Abstract

Competitive wholesale electricity markets can help facilitate energy system decarbonization by incentivizing investments in clean energy technologies that meet evolving system needs. We explore market structure impacts on generator operations and deployment by risk-averse, heterogeneous investor firms using the Electricity Markets and Investment Suite – Agent-based Simulation (EMIS-AS) model. We apply clean energy targets of 45%–100% by 2035 considering energy, ancillary services, capacity, and clean energy credit products and pricing and eligibility rules. Results highlight a complexity conundrum, whereby finding the “right” market design to achieve decarbonization goals and avoid unintended consequences can be a highly-nuanced, non-incremental challenge.
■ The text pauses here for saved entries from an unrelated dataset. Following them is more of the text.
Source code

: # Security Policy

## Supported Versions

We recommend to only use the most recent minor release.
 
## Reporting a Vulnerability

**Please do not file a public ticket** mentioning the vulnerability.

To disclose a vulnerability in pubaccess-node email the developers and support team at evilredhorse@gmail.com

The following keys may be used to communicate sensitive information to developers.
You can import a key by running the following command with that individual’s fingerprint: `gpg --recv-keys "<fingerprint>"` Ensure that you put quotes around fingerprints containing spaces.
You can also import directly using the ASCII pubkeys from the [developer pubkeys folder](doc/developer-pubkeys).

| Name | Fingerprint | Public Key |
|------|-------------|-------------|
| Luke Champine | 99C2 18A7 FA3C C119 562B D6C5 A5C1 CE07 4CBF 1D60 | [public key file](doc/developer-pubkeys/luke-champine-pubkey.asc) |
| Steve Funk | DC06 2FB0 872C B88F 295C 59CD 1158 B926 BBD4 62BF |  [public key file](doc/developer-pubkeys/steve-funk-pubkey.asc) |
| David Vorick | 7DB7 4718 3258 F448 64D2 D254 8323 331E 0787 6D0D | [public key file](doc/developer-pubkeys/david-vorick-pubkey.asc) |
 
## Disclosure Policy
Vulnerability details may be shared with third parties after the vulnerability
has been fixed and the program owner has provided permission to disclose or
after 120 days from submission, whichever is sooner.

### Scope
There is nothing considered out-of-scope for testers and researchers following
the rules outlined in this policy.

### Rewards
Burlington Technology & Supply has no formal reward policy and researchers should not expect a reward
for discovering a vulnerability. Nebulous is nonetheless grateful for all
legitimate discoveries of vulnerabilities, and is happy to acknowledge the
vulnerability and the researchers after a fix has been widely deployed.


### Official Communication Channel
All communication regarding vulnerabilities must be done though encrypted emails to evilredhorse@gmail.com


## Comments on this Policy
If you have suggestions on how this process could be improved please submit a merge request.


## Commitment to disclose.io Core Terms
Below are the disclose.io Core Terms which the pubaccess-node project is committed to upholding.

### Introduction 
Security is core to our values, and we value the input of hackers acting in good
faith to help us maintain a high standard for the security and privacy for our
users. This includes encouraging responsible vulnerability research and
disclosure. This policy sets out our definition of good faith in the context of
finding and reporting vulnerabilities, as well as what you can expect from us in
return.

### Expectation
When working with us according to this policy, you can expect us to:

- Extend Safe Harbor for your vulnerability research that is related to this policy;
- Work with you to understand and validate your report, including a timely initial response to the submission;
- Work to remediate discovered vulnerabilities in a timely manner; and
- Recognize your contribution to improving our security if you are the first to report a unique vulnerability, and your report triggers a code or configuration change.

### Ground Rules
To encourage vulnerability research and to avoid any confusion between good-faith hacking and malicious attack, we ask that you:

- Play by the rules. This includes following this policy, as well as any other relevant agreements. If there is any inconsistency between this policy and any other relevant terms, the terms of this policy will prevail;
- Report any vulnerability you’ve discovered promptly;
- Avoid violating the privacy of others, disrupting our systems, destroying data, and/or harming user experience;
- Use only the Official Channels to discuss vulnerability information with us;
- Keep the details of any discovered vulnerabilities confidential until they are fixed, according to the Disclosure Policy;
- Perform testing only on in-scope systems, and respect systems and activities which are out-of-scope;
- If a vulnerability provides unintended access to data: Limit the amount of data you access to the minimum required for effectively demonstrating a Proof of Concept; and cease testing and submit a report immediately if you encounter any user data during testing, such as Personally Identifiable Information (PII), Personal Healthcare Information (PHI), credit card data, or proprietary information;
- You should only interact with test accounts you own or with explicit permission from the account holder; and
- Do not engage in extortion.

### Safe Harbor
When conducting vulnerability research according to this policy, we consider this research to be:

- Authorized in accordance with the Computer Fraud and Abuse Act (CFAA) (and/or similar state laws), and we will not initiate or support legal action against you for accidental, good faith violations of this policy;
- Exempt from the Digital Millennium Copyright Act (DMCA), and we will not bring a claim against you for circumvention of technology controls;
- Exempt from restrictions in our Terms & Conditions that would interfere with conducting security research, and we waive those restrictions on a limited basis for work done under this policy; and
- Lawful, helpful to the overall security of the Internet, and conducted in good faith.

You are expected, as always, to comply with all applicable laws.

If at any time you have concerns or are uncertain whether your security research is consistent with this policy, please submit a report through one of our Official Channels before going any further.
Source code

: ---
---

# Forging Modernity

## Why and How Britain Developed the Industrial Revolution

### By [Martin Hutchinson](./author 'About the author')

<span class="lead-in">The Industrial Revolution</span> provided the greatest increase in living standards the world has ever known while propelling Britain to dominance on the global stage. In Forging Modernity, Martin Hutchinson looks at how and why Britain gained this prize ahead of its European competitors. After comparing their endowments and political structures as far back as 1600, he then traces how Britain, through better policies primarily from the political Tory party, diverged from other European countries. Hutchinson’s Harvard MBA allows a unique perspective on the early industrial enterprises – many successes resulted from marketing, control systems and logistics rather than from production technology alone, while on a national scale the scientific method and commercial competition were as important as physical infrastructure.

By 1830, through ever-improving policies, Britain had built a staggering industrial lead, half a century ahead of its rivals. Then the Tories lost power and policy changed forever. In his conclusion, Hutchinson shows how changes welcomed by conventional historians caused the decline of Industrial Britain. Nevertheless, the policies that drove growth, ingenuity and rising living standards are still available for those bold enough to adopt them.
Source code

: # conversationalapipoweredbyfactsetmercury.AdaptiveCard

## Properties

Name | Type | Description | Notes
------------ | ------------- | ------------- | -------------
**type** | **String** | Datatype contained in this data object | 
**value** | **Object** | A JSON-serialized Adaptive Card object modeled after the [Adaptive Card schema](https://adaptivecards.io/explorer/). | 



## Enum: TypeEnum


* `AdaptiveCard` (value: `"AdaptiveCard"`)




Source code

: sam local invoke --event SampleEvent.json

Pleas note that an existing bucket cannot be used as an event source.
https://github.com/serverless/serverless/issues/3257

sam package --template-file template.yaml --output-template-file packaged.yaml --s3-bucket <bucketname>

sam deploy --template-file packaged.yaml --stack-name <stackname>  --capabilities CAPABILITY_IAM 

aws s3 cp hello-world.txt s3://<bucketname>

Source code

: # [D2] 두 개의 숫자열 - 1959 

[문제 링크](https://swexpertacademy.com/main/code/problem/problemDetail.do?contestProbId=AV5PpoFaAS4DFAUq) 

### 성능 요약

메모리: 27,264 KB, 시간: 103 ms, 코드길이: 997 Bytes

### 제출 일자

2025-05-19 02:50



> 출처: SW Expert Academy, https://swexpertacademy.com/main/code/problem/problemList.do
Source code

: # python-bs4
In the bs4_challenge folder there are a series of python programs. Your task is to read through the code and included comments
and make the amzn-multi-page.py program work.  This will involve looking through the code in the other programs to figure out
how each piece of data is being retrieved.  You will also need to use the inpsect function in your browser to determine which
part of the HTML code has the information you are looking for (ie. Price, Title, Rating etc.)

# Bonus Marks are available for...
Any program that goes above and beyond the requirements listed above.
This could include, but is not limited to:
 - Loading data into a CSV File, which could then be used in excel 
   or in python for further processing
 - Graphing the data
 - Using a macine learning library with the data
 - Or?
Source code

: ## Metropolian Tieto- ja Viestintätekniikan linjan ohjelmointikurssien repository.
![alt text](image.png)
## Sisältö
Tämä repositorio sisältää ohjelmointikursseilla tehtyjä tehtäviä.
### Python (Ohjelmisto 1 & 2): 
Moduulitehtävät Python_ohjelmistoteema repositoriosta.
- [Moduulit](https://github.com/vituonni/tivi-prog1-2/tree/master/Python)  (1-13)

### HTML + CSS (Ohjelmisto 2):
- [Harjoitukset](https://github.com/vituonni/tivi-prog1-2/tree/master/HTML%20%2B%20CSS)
Carefully designed energy-only markets can achieve the same clean energy targets as capacity market structures but with different revenue and profitability outcomes. Operating reserve demand curve-based scarcity pricing can substitute capacity markets for similar deployment outcomes. Carbon pricing alone is most effective at achieving decarbonization levels at low clean energy targets, and clean energy credit markets and carbon pricing are substitutionary at high clean energy targets. Restricting technology participation in capacity and operating reserve markets can impact deployment and operations, even for nonrestricted technologies. Adding an inertia product with fast frequency response yields insufficient provision at high clean energy targets, but work is needed to understand frequency requirements and capabilities.